De pronto alguien del grupo de mi autobús me vio e invitó
a que les siguiera. Lo hice y entramos en una especie de sala de exposición,
que seguía manteniendo intacta la austera decoración de la época. En la primera
estancia observamos expuestos decenas de documentos. Algunos de ellos se
exhibían abiertos y mostraban la puntillosa minuciosidad con que trabajaban los
torturadores. Todo estaba escrupulosamente detallado. Incluyendo a los presos,
su número, nacionalidad,... como quien desglosa simple mercancía. Al salir a un
estrecho pero largo corredor observé que sus paredes estaban decoradas con
decenas y decenas de pequeños cuadros, del tamaño de un folio. Cada uno de
ellos contenía el rostro de un preso, de una persona exterminada. Centenares de
personas; caras antiguas, deslucidas y ajadas por el maltrato. Envejecidas
prematuramente por las paupérrimas condiciones de vida. Con expresiones
petrificadas, aparecían mujeres, hombres, niños... que habitaron aquel antro
sitio brutal.
Tras recorrerlo subimos unas escaleras y nos encontramos
con unas instalaciones más modernas. En una amplia habitación había varias
maquetas: del campo de exterminio, de los hornos crematorios,.... Elementos
usados en la época, como latas del gas (Zyclon B) que usaban en las duchas
letales. Rodeé el perímetro de la sala y al fondo vi un corredor ancho con
cristaleras.
Cuando accedí me encontré con la imagen que más me
estremeció de todo el trayecto. Tras la primera cristalera descubrí miles de
efectos personales de los masacrados. Gafas. Decenas, centenares de ellas que
fueron arrebatadas a sus propietarios y apelotonadas en una montaña. Zapatos.

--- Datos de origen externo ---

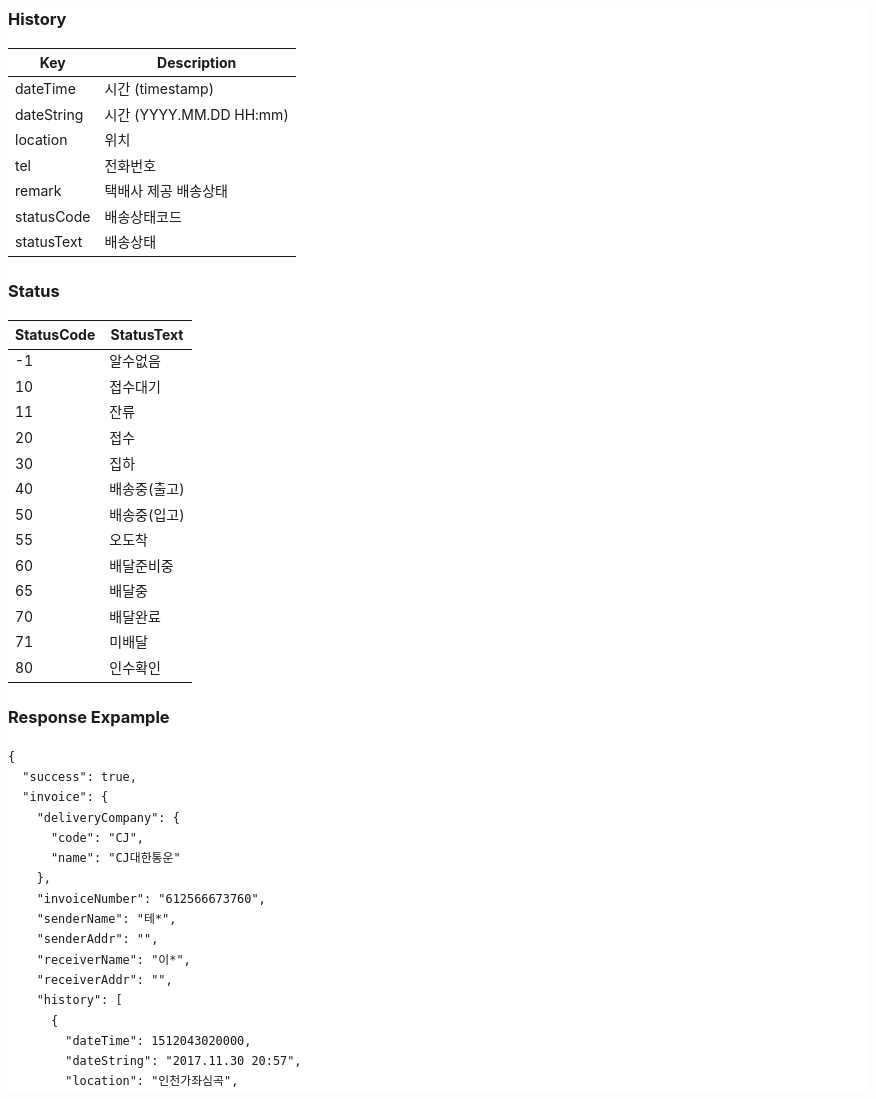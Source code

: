 ### History

| Key        | Description             |
| ---------- | ----------------------- |
| dateTime   | 시간 (timestamp)        |
| dateString | 시간 (YYYY.MM.DD HH:mm) |
| location   | 위치                    |
| tel        | 전화번호                |
| remark     | 택배사 제공 배송상태    |
| statusCode | 배송상태코드            |
| statusText | 배송상태                |

### Status

| StatusCode | StatusText   |
| ---------- | ------------ |
| -1         | 알수없음     |
| 10         | 접수대기     |
| 11         | 잔류         |
| 20         | 접수         |
| 30         | 집하         |
| 40         | 배송중(출고) |
| 50         | 배송중(입고) |
| 55         | 오도착       |
| 60         | 배달준비중   |
| 65         | 배달중       |
| 70         | 배달완료     |
| 71         | 미배달       |
| 80         | 인수확인     |

### Response Expample

```
{
  "success": true,
  "invoice": {
    "deliveryCompany": {
      "code": "CJ",
      "name": "CJ대한통운"
    },
    "invoiceNumber": "612566673760",
    "senderName": "테*",
    "senderAddr": "",
    "receiverName": "이*",
    "receiverAddr": "",
    "history": [
      {
        "dateTime": 1512043020000,
        "dateString": "2017.11.30 20:57",
        "location": "인천가좌심곡",
```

Decenas y decenas de zapatos de los presos. Cepillos de dientes, cabello humano,... Y maletas. Maletas
antiguas, de tela, algunas con su cincha de cuero. Todas con el nombre de la
familia a que pertenecían. Me sobrecogió la visión de una de ellas. Su
propietario usó pintura y una brocha gorda para identificarla, supongo que para
asegurarse que se mantuviera el mayor tiempo posible y fuera bien visible. Pero
el nombre no estaba terminado. A mitad del apellido, un rayón delataba que no
tuvo tiempo de escribirlo por completo. ¿Qué pudo haber motivado que ni
siquiera pudiera terminar de escribir su propio apellido? Era capaz de
imaginarme decenas de argumentos, alimentado por decenas de películas y
documentales vistos; y con cada cual, peor desenlace. ¿Aquella persona tuvo que
huir despavorida?, ¿Le mataron mientras intentaba escribirlo?, ¿Puede que
quedara paralizado por el mismo pánico?...

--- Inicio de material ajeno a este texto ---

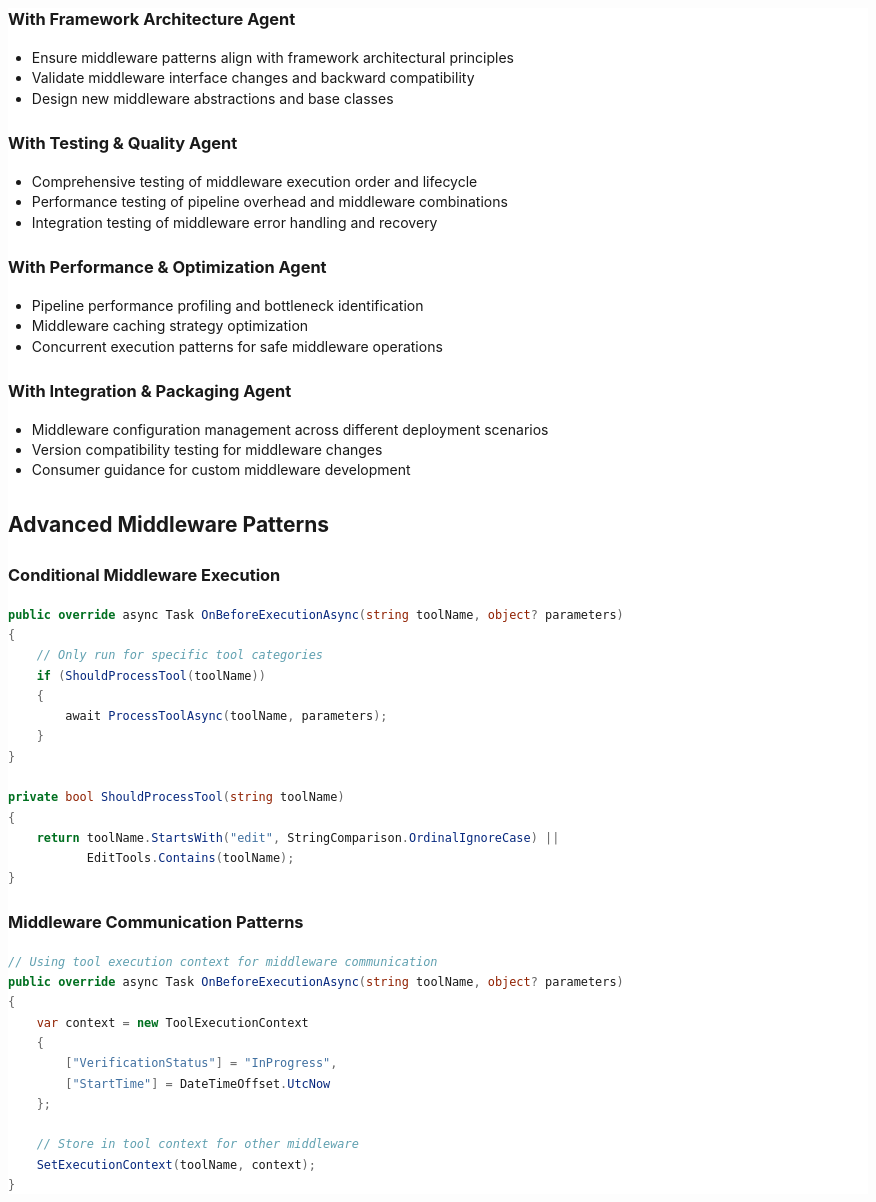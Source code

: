 ### With Framework Architecture Agent
- Ensure middleware patterns align with framework architectural principles
- Validate middleware interface changes and backward compatibility
- Design new middleware abstractions and base classes

### With Testing & Quality Agent
- Comprehensive testing of middleware execution order and lifecycle
- Performance testing of pipeline overhead and middleware combinations  
- Integration testing of middleware error handling and recovery

### With Performance & Optimization Agent
- Pipeline performance profiling and bottleneck identification
- Middleware caching strategy optimization  
- Concurrent execution patterns for safe middleware operations

### With Integration & Packaging Agent
- Middleware configuration management across different deployment scenarios
- Version compatibility testing for middleware changes
- Consumer guidance for custom middleware development

## Advanced Middleware Patterns

### Conditional Middleware Execution
```csharp
public override async Task OnBeforeExecutionAsync(string toolName, object? parameters)
{
    // Only run for specific tool categories
    if (ShouldProcessTool(toolName))
    {
        await ProcessToolAsync(toolName, parameters);
    }
}

private bool ShouldProcessTool(string toolName)
{
    return toolName.StartsWith("edit", StringComparison.OrdinalIgnoreCase) ||
           EditTools.Contains(toolName);
}
```

### Middleware Communication Patterns  
```csharp
// Using tool execution context for middleware communication
public override async Task OnBeforeExecutionAsync(string toolName, object? parameters)
{
    var context = new ToolExecutionContext
    {
        ["VerificationStatus"] = "InProgress",
        ["StartTime"] = DateTimeOffset.UtcNow
    };
    
    // Store in tool context for other middleware
    SetExecutionContext(toolName, context);
}
```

Finalmente visitamos las duchas de la muerte y los
crematorios. Estos últimos deteriorados en su interior. Un nauseabundo y
pestilente olor flotaba todavía dentro, con las paredes, el techo sobretodo,
aún tiznados de negro.
Empezó a perderse la luz del día, cuando alguien vino a
informarnos de que el autobús partía para volver a nuestra residencia. Y nos
volvimos hacia el punto de llegada.
Creo que si hubiera hecho la misma visita un día
veraniego, con un grupo de amigos, bien comidos y descansados, y en plan
turístico, dudo que me hubiera quedado tan honda huella de aquella visita. Pero
se dieron unas circunstancias propicias para comprender (en el más amplio
sentido que tenga este concepto), para aprehender lo que debió ser vivir allí
en aquella época. Para intentar imaginarte a
ti mismo allí, en aquellas condiciones criminales, con la esperanza rota
y las sospecha o certeza de que esa misma suerte la correría o habría corrido
tu familia. Eso es algo de lo que no se puede salir indemne.